Le sonreí. Nada más. Habría podido decirle que no pasaba nada, que no tenía importancia, pero el caso es que sí la tuvo. Y mucha. Y él lo sabe. También sabe que mi perdón está concedido antes incluso de que cometiera el pecado, por ese amor incondicional y familiar que bombean los ventrículos del corazón y reparten los glóbulos rojos. Pero sé que a veces ese perdón no nos es suficiente. Lo sé porque a mí también me pasa eso de que hay momentos en la vida que, si los recuerdo, me chirría el alma. Sí, padre, yo también tengo unos cuantos. Y, más allá de que haya obtenido el perdón o no, siguen arañando la pizarra de mis recuerdos.

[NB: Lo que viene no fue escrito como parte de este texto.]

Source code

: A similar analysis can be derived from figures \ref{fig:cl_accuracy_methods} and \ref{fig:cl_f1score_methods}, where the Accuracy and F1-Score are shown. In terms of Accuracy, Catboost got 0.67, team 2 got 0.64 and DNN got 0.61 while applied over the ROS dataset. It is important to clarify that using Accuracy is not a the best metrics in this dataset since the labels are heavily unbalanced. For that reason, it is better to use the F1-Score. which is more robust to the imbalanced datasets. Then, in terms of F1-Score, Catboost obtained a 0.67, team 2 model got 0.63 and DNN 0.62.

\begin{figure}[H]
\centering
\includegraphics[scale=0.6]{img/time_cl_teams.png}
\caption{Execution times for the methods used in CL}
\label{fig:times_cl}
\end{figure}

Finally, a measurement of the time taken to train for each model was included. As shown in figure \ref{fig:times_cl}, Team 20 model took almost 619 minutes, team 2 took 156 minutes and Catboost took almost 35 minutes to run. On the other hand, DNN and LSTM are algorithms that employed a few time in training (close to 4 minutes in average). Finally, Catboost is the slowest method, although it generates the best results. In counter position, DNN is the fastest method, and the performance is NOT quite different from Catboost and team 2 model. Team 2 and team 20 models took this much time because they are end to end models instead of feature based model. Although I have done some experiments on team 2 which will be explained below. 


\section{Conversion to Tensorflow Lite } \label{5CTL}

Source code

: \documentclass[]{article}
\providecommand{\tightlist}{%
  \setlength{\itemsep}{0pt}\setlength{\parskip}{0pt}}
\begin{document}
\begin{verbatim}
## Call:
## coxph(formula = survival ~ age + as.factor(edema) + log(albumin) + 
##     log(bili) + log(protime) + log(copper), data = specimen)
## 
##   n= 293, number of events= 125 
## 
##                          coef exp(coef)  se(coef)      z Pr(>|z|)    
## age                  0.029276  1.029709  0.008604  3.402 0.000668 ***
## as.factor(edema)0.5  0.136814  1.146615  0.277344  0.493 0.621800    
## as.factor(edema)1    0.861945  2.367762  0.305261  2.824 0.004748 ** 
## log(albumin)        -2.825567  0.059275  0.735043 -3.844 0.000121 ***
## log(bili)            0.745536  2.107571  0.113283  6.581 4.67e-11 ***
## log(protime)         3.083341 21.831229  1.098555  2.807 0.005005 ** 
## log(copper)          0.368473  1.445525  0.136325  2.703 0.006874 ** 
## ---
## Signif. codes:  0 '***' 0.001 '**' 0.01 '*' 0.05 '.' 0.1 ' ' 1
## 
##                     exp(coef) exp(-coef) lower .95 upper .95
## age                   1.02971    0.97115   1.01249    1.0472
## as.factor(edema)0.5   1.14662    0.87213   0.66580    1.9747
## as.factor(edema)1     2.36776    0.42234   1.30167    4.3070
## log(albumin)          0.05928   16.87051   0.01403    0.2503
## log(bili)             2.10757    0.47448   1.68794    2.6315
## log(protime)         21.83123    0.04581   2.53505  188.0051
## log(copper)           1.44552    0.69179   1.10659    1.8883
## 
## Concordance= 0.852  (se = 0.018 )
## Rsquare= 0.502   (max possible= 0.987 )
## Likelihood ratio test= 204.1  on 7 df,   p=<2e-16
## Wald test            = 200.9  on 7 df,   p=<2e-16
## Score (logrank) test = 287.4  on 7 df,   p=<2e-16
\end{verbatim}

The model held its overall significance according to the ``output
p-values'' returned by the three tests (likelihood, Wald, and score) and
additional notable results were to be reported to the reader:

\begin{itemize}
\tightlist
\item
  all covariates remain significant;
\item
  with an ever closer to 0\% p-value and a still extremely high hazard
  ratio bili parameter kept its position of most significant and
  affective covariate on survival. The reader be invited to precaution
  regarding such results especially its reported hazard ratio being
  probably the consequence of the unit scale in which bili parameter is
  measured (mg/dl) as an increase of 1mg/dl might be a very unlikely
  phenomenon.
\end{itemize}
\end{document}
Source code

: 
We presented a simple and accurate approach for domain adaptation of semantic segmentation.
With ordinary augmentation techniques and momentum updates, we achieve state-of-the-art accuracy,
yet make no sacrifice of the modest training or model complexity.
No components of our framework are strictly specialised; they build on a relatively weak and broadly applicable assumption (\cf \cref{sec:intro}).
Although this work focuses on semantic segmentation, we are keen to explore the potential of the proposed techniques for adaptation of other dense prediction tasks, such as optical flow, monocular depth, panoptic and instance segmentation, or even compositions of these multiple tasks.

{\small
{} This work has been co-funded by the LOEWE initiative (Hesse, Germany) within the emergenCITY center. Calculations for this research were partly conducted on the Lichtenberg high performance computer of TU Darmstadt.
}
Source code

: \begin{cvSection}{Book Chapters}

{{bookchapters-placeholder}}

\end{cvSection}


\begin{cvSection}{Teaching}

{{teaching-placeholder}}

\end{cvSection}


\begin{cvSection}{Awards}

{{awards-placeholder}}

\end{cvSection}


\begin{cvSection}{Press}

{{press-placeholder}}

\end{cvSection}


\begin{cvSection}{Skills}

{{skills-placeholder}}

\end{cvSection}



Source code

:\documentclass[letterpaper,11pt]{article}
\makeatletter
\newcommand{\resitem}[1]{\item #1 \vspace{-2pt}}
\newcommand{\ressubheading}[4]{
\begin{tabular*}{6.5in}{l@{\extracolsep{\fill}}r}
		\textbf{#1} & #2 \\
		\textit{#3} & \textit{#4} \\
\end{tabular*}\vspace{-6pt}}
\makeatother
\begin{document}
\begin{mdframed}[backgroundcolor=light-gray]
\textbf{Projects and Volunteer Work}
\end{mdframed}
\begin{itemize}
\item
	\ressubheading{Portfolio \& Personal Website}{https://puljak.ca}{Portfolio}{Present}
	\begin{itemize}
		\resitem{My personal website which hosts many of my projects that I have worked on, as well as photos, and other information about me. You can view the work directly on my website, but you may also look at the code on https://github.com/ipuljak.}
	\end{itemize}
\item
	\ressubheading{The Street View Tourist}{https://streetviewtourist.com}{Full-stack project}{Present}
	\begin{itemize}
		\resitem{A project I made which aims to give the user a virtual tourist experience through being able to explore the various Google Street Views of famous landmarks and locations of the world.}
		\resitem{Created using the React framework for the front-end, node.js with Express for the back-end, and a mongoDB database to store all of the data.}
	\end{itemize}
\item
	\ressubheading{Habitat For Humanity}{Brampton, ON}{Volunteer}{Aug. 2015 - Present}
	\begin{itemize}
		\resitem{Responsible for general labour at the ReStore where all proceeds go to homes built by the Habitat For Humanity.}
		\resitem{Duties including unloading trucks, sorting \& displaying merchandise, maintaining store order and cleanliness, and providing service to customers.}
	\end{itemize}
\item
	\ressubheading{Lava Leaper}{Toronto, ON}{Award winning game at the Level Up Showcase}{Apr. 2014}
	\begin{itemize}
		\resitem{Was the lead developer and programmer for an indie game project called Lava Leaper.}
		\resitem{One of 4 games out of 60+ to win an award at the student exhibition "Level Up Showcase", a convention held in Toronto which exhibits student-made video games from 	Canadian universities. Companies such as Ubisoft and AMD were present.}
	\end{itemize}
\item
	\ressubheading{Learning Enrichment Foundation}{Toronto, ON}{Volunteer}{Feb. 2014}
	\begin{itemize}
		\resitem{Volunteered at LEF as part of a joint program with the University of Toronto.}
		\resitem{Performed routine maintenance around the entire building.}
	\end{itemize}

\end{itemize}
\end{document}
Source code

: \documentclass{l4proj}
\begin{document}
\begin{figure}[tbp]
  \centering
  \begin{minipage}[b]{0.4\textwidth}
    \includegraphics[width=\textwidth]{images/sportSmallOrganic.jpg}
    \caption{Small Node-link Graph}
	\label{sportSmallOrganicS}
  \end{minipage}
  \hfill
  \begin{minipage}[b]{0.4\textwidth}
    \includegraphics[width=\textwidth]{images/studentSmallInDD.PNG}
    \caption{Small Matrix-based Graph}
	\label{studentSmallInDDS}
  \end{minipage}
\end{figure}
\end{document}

Por ejemplo, el momento en el que le comuniqué al que fuera mi marido, y con quien compartía un bebé, que no le amaba. Que nos teníamos que separar. No puedo olvidar sus ojos, su boca, sus lágrimas, su incapacidad para comprender lo que le estaba diciendo. Esa sensación de estafa sentimental, la suya y la mía, en la desintegración de un proyecto que no podía tener fisuras.
Otra: mi hijo adolescente pasa por un mal momento. No sabe qué hacer. Vive con el mismo desorden con el que piensa. Lo pierde todo. Me pierde todo. Incluso un ipod con mi música que le tengo prohibido utilizar. Me compra otro con todos sus ahorros. Rechazo el regalo, enfadada. Enfadada en exceso, con el reproche poderoso del adulto. Soy incapaz de abrazarle y darle las gracias. Rompe a llorar y me dice: -No, Madre. No hagas esto. Tú no eres así. Y tenía razón, por eso es un episodio en el que no puedo ni pensar y del que me arrepiento tanto que ni el perdón es suficiente.
Otra y acabo (aunque haya muchas más por supuesto): mi abuela entra en mi cuarto por la noche, mientras yo estoy tumbada a oscuras. Se sienta en el borde de la cama y busca mi mano. La retiro y le doy la espalda. Percibo su piel áspera que me acaricia el hombro como una forma de reconciliación. Ella espera en silencio mientras yo, impasible, no le concedo ni un gesto que pueda aliviar su pena. Poco después se marcha y cierra la puerta.
Y es que al alma no le importan las razones que uno tenga -que incluso pueden ser muchas y sólidas- para reaccionar de una manera u otra, sino el dolor del otro que queda como una muesca en nuestra memoria. Por eso no hay justificación posible y los atenuantes se diluyen en el cacareo de inútiles palabras. No sé cómo se puede vivir sin ocasionar sufrimientos a quiénes amamos. Si lo supiera, a cambio, renunciaría a años de vida.
Lo único que me queda -que nos queda- es la disculpa y la aceptación del error: a los que he nombrado y a los que no, sirva un perdón sin peros. Un perdón sin más.